▶ _Try it_
Give back the data below exactly as it was given.

☆ ☆ ☆ ☆ ☆

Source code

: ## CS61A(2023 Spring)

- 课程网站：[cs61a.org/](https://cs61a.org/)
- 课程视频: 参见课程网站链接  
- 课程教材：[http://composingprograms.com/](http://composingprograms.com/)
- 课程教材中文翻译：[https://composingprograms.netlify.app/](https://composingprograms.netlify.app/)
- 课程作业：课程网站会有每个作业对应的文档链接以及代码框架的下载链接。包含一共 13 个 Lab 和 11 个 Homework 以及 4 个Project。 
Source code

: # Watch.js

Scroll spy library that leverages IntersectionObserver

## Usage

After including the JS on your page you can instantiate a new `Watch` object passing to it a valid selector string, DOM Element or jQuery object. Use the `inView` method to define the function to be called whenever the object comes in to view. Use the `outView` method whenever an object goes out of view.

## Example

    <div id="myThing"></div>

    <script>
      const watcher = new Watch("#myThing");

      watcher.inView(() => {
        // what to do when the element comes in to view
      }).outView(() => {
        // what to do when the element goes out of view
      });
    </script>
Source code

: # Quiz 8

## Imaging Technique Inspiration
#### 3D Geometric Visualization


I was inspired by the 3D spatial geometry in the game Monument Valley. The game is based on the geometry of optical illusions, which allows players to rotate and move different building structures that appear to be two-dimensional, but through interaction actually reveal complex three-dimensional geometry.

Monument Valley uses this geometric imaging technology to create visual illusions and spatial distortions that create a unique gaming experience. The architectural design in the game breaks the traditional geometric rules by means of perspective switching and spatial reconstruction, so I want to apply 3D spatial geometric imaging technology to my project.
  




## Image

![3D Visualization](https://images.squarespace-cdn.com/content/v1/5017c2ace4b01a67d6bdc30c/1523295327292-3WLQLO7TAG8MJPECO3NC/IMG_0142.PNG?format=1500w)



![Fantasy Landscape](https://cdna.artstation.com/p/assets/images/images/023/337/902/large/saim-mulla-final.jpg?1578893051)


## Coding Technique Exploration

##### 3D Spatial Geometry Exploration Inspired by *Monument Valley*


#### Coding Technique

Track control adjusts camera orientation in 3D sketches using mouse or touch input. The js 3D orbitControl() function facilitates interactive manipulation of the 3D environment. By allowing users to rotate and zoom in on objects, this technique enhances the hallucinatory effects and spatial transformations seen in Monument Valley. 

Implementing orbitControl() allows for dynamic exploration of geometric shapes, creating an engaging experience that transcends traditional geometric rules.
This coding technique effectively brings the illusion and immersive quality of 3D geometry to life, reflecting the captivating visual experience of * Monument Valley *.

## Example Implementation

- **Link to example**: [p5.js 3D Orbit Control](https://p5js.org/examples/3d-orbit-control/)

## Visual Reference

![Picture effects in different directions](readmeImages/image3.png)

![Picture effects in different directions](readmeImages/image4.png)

☆ ☆ ☆ ☆ ☆

▶ _Your response_
Source code

: ## CS61A(2023 Spring)

- 课程网站：[cs61a.org/](https://cs61a.org/)
- 课程视频: 参见课程网站链接  
- 课程教材：[http://composingprograms.com/](http://composingprograms.com/)
- 课程教材中文翻译：[https://composingprograms.netlify.app/](https://composingprograms.netlify.app/)
- 课程作业：课程网站会有每个作业对应的文档链接以及代码框架的下载链接。包含一共 13 个 Lab 和 11 个 Homework 以及 4 个Project。 
Source code

: # Watch.js

Scroll spy library that leverages IntersectionObserver

## Usage

After including the JS on your page you can instantiate a new `Watch` object passing to it a valid selector string, DOM Element or jQuery object. Use the `inView` method to define the function to be called whenever the object comes in to view. Use the `outView` method whenever an object goes out of view.

## Example

    <div id="myThing"></div>

    <script>
      const watcher = new Watch("#myThing");

      watcher.inView(() => {
        // what to do when the element comes in to view
      }).outView(() => {
        // what to do when the element goes out of view
      });
    </script>
Source code

: # Quiz 8

## Imaging Technique Inspiration
#### 3D Geometric Visualization


I was inspired by the 3D spatial geometry in the game Monument Valley. The game is based on the geometry of optical illusions, which allows players to rotate and move different building structures that appear to be two-dimensional, but through interaction actually reveal complex three-dimensional geometry.

Monument Valley uses this geometric imaging technology to create visual illusions and spatial distortions that create a unique gaming experience. The architectural design in the game breaks the traditional geometric rules by means of perspective switching and spatial reconstruction, so I want to apply 3D spatial geometric imaging technology to my project.
  




## Image

![3D Visualization](https://images.squarespace-cdn.com/content/v1/5017c2ace4b01a67d6bdc30c/1523295327292-3WLQLO7TAG8MJPECO3NC/IMG_0142.PNG?format=1500w)



![Fantasy Landscape](https://cdna.artstation.com/p/assets/images/images/023/337/902/large/saim-mulla-final.jpg?1578893051)


## Coding Technique Exploration

##### 3D Spatial Geometry Exploration Inspired by *Monument Valley*


#### Coding Technique

Track control adjusts camera orientation in 3D sketches using mouse or touch input. The js 3D orbitControl() function facilitates interactive manipulation of the 3D environment. By allowing users to rotate and zoom in on objects, this technique enhances the hallucinatory effects and spatial transformations seen in Monument Valley. 

Implementing orbitControl() allows for dynamic exploration of geometric shapes, creating an engaging experience that transcends traditional geometric rules.
This coding technique effectively brings the illusion and immersive quality of 3D geometry to life, reflecting the captivating visual experience of * Monument Valley *.

## Example Implementation

- **Link to example**: [p5.js 3D Orbit Control](https://p5js.org/examples/3d-orbit-control/)

## Visual Reference

![Picture effects in different directions](readmeImages/image3.png)

![Picture effects in different directions](readmeImages/image4.png)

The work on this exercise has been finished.